[WHAT YOU SHOULD DO]: Search the entries below for "SELECT" and copy each matching line.

[DATA IN THIS EXERCISE]:
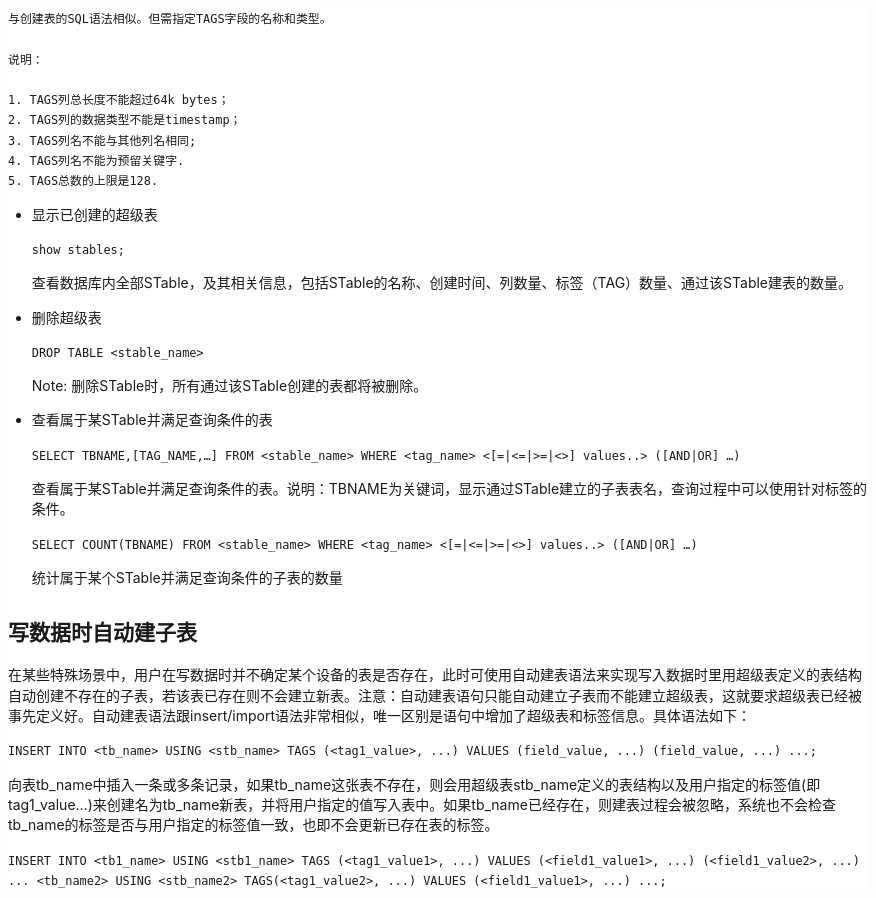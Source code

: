     与创建表的SQL语法相似。但需指定TAGS字段的名称和类型。 

    说明：

    1. TAGS列总长度不能超过64k bytes；
    2. TAGS列的数据类型不能是timestamp；
    3. TAGS列名不能与其他列名相同;
    4. TAGS列名不能为预留关键字. 
    5. TAGS总数的上限是128.

- 显示已创建的超级表

    ```mysql
    show stables;
    ```

    查看数据库内全部STable，及其相关信息，包括STable的名称、创建时间、列数量、标签（TAG）数量、通过该STable建表的数量。 

- 删除超级表

    ```mysql
    DROP TABLE <stable_name>
    ```

    Note: 删除STable时，所有通过该STable创建的表都将被删除。

- 查看属于某STable并满足查询条件的表

    ```mysql
    SELECT TBNAME,[TAG_NAME,…] FROM <stable_name> WHERE <tag_name> <[=|<=|>=|<>] values..> ([AND|OR] …)
    ```

    查看属于某STable并满足查询条件的表。说明：TBNAME为关键词，显示通过STable建立的子表表名，查询过程中可以使用针对标签的条件。

    ```mysql
    SELECT COUNT(TBNAME) FROM <stable_name> WHERE <tag_name> <[=|<=|>=|<>] values..> ([AND|OR] …)
    ```

    统计属于某个STable并满足查询条件的子表的数量

## 写数据时自动建子表

在某些特殊场景中，用户在写数据时并不确定某个设备的表是否存在，此时可使用自动建表语法来实现写入数据时里用超级表定义的表结构自动创建不存在的子表，若该表已存在则不会建立新表。注意：自动建表语句只能自动建立子表而不能建立超级表，这就要求超级表已经被事先定义好。自动建表语法跟insert/import语法非常相似，唯一区别是语句中增加了超级表和标签信息。具体语法如下：

```mysql
INSERT INTO <tb_name> USING <stb_name> TAGS (<tag1_value>, ...) VALUES (field_value, ...) (field_value, ...) ...;
```

向表tb_name中插入一条或多条记录，如果tb_name这张表不存在，则会用超级表stb_name定义的表结构以及用户指定的标签值(即tag1_value…)来创建名为tb_name新表，并将用户指定的值写入表中。如果tb_name已经存在，则建表过程会被忽略，系统也不会检查tb_name的标签是否与用户指定的标签值一致，也即不会更新已存在表的标签。

```mysql
INSERT INTO <tb1_name> USING <stb1_name> TAGS (<tag1_value1>, ...) VALUES (<field1_value1>, ...) (<field1_value2>, ...) ... <tb_name2> USING <stb_name2> TAGS(<tag1_value2>, ...) VALUES (<field1_value1>, ...) ...;
```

[THE COMPLETED TASK]:
    SELECT TBNAME,[TAG_NAME,…] FROM <stable_name> WHERE <tag_name> <[=|<=|>=|<>] values..> ([AND|OR] …)
    SELECT COUNT(TBNAME) FROM <stable_name> WHERE <tag_name> <[=|<=|>=|<>] values..> ([AND|OR] …)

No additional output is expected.